**Exercise input**:
= = = = = = =
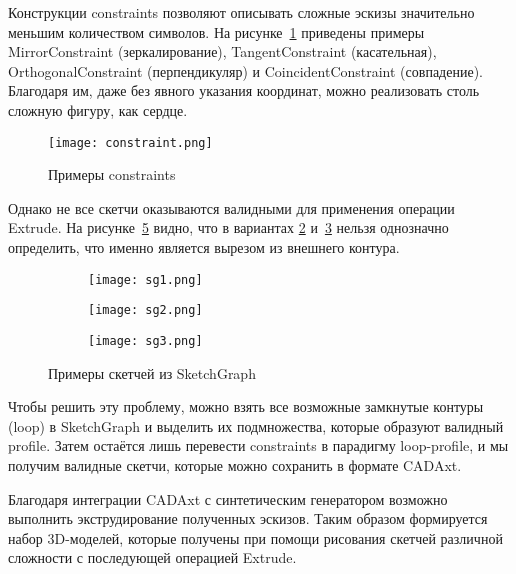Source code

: Конструкции constraints позволяют описывать сложные эскизы значительно меньшим количеством символов. На рисунке~\ref{fig:constraint} приведены примеры MirrorConstraint (зеркалирование), TangentConstraint (касательная), OrthogonalConstraint (перпендикуляр) и CoincidentConstraint (совпадение). Благодаря им, даже без явного указания координат, можно реализовать столь сложную фигуру, как сердце.

\begin{figure}[h!]
    \centering
    \texttt{[image: constraint.png]}
    \caption{Примеры constraints}
    \label{fig:constraint}
\end{figure}

Однако не все скетчи оказываются валидными для применения операции Extrude. На рисунке~\ref{fig:sketchgraph} видно, что в вариантах \ref{fig:sg1} и~\ref{fig:sg2} нельзя однозначно определить, что именно является вырезом из внешнего контура.

\begin{figure}[h!]
    \centering
    \begin{subfigure}[b]{0.3\textwidth}
        \centering
        \texttt{[image: sg1.png]}
        \caption{}
        \label{fig:sg1}
    \end{subfigure}
    \hfill
    \begin{subfigure}[b]{0.3\textwidth}
        \centering
        \texttt{[image: sg2.png]}
        \caption{}
        \label{fig:sg2}
    \end{subfigure}
    \hfill
    \begin{subfigure}[b]{0.3\textwidth}
        \centering
        \texttt{[image: sg3.png]}
        \caption{}
        \label{fig:sg3}
    \end{subfigure}
    \caption{Примеры скетчей из SketchGraph}
    \label{fig:sketchgraph}
\end{figure}

Чтобы решить эту проблему, можно взять все возможные замкнутые контуры (loop) в SketchGraph и выделить их подмножества, которые образуют валидный profile. Затем остаётся лишь перевести constraints в парадигму loop-profile, и мы получим валидные скетчи, которые можно сохранить в формате CADAxt.

Благодаря интеграции CADAxt с синтетическим генератором возможно выполнить экструдирование полученных эскизов. Таким образом формируется набор 3D-моделей, которые получены при помощи рисования скетчей различной сложности с последующей операцией Extrude.

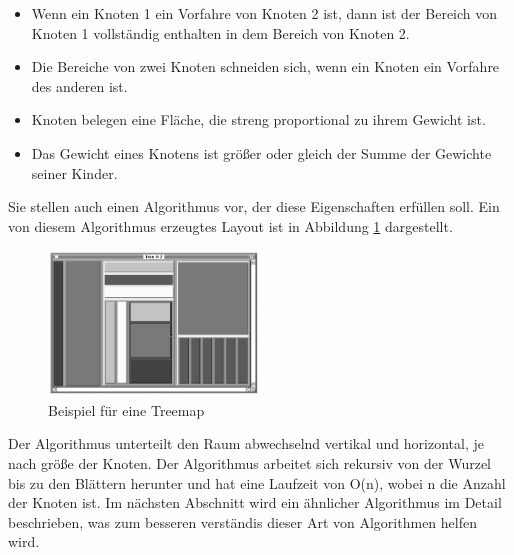 \begin{itemize}
    \item Wenn ein Knoten 1 ein Vorfahre von Knoten 2 ist, dann ist der Bereich von Knoten 1 vollständig enthalten in dem Bereich von Knoten 2.
    \item Die Bereiche von zwei Knoten schneiden sich, wenn ein Knoten ein Vorfahre des anderen ist.
    \item Knoten belegen eine Fläche, die streng proportional zu ihrem Gewicht ist.
    \item Das Gewicht eines Knotens ist größer oder gleich der Summe der Gewichte seiner Kinder.
\end{itemize}

Sie stellen auch einen Algorithmus vor, der diese Eigenschaften erfüllen soll. Ein von diesem Algorithmus erzeugtes Layout ist in Abbildung \ref{fig:nestedTreemap} dargestellt. 

\begin{figure}[ht]
    \centering
    \includegraphics[width=0.5\textwidth]{images/nestedTreemapDiagramm.png}
    \caption{Beispiel für eine Treemap}
    \label{fig:nestedTreemap}
\end{figure}

Der Algorithmus unterteilt den Raum abwechselnd vertikal und horizontal, je nach größe der Knoten. Der Algorithmus arbeitet sich rekursiv von der Wurzel bis zu den Blättern herunter und hat eine Laufzeit von O(n), wobei n die Anzahl der Knoten ist. Im nächsten Abschnitt wird ein ähnlicher Algorithmus im Detail beschrieben, was zum besseren verständis dieser Art von Algorithmen helfen wird.

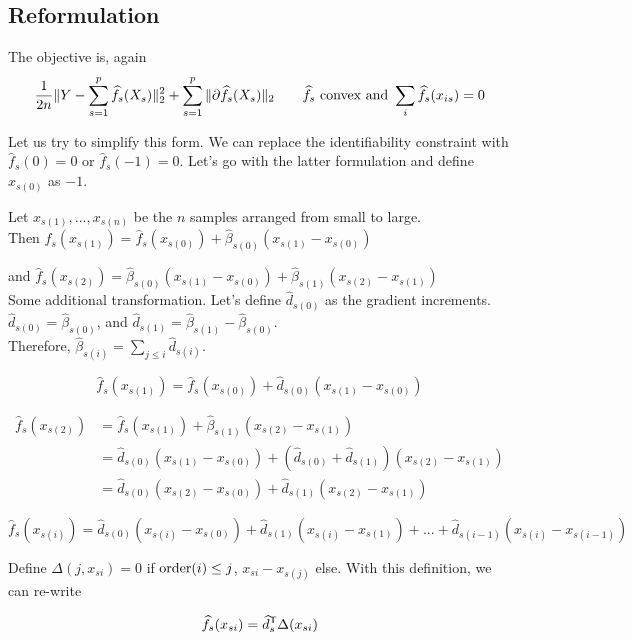 \documentclass{article}
\begin{document}
\subsection{Reformulation}

The objective is, again
\[
\frac{1}{2n} \| Y - \sum_{s=1}^p \widehat{f}_s(X_s) \|_2^2 + \sum_{s=1}^p \| \partial \widehat{f}_s(X_s)\|_2 \qquad \widehat{f}_s \textrm{ convex and } \sum_i \widehat{f}_s (x_{is}) = 0
\]

Let us try to simplify this form. We can replace the identifiability constraint with $\hat{f}_s( 0 ) = 0$ or $\hat{f}_s(-1) = 0$. Let's go with the latter formulation and define $x_{s(0)}$ as $-1$.

Let $x_{s(1)} ,..., x_{s(n)}$ be the $n$ samples arranged from small to large.\\

Then  $\hat{f}_s(x_{s(1)}) = \hat{f}_s(x_{s(0)}) + \hat{\beta}_{s(0)} (x_{s(1)}-x_{s(0)} )$

and $\hat{f}_s(x_{s(2)}) = \hat{\beta}_{s(0)} (x_{s(1)}-x_{s(0)} ) + \hat{\beta}_{s(1)} (x_{s(2)}-x_{s(1)} )$\\

Some additional transformation. Let's define $\hat{d}_{s(0)}$ as the gradient increments. $\hat{d}_{s(0)} = \hat{\beta}_{s(0)}$, and $\hat{d}_{s(1)} = \hat{\beta}_{s(1)} - \hat{\beta}_{s(0)}$.\\

Therefore, $\hat{\beta}_{s(i)} = \sum_{j \leq i} \hat{d}_{s(i)}$. 

\[
\hat{f}_s(x_{s(1)}) = \hat{f}_s(x_{s(0)}) + \hat{d}_{s(0)} ( x_{s(1)} - x_{s(0)})
\]

\begin{align*}
\hat{f}_s(x_{s(2)}) &= \hat{f}_s(x_{s(1)}) + \hat{\beta}_{s(1)} ( x_{s(2)} - x_{s(1)}) \\
 &= \hat{d}_{s(0)} ( x_{s(1)} - x_{s(0)}) + (\hat{d}_{s(0)}+\hat{d}_{s(1)}) (x_{s(2)} - x_{s(1)}) \\
 &= \hat{d}_{s(0)} (x_{s(2)}-x_{s(0)} ) + \hat{d}_{s(1)} (x_{s(2)}-x_{s(1)} )
\end{align*}

\[
\hat{f}_s(x_{s(i)}) = \hat{d}_{s(0)} ( x_{s(i)} - x_{s(0)}) + \hat{d}_{s(1)} ( x_{s(i)} - x_{s(1)}) + ... + \hat{d}_{s(i-1)} ( x_{s(i)} - x_{s(i-1)})
\]

Define $\Delta(j, x_{si}) = 0$ if $\textrm{order}(i) \leq j$, $x_{si} - x_{s(j)}$ else. With this definition, we can re-write

\[
\widehat{f}_s(x_{si}) = \widehat{d}_{s}^{\mathsf{T}} \Delta(x_{si})
\]
\end{document}
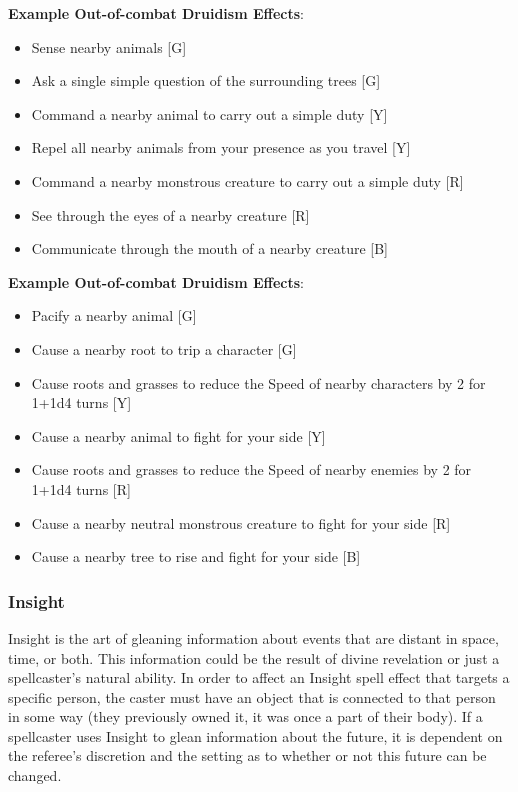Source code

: \documentclass[oneside]{book}
\begin{document}
\begin{multicols}{2}
\textbf{Example Out-of-combat Druidism Effects}: 
	\begin{itemize}
		\setlength{\itemsep}{0cm}%
  		\setlength{\parskip}{0cm}%
		\item{ \small Sense nearby animals [G]}
		\item{ \small Ask a single simple question of the surrounding trees [G]}
		\item{ \small Command a nearby animal to carry out a simple duty [Y]}
		\item{ \small Repel all nearby animals from your presence as you travel [Y]}
		\item{ \small Command a nearby monstrous creature to carry out a simple duty [R]}
		\item{ \small See through the eyes of a nearby creature [R]}
		\item{ \small Communicate through the mouth of a nearby creature [B]}
	\end{itemize}
	
\textbf{Example Out-of-combat Druidism Effects}: 
	\begin{itemize}
		\setlength{\itemsep}{0cm}%
  		\setlength{\parskip}{0cm}%
		\item{ \small Pacify a nearby animal [G]}
		\item{ \small Cause a nearby root to trip a character [G]}
		\item{ \small Cause roots and grasses to reduce the Speed of nearby characters by 2 for 1+1d4 turns [Y]}
		\item{ \small Cause a nearby animal to fight for your side [Y]}
		\item{ \small Cause roots and grasses to reduce the Speed of nearby enemies by 2 for 1+1d4 turns [R]}
		\item{ \small Cause a nearby neutral monstrous creature to fight for your side [R]}
		\item{ \small Cause a nearby tree to rise and fight for your side [B]}
	\end{itemize}

\subsubsection{Insight}
Insight is the art of gleaning information about events that are distant in space, time, or both. This information could be the result of divine revelation or just a spellcaster's natural ability. In order to affect an Insight spell effect that targets a specific person, the caster must have an object that is connected to that person in some way (they previously owned it, it was once a part of their body). If a spellcaster uses Insight to glean information about the future, it is dependent on the referee's discretion and the setting as to whether or not this future can be changed.


\end{multicols}
\end{document}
= = = = = = =
**Aim of the exercise**:
Review the preceding data and report every line that includes the string "скетчей".

**Exercise solution**:
    \caption{Примеры скетчей из SketchGraph}
Благодаря интеграции CADAxt с синтетическим генератором возможно выполнить экструдирование полученных эскизов. Таким образом формируется набор 3D-моделей, которые получены при помощи рисования скетчей различной сложности с последующей операцией Extrude.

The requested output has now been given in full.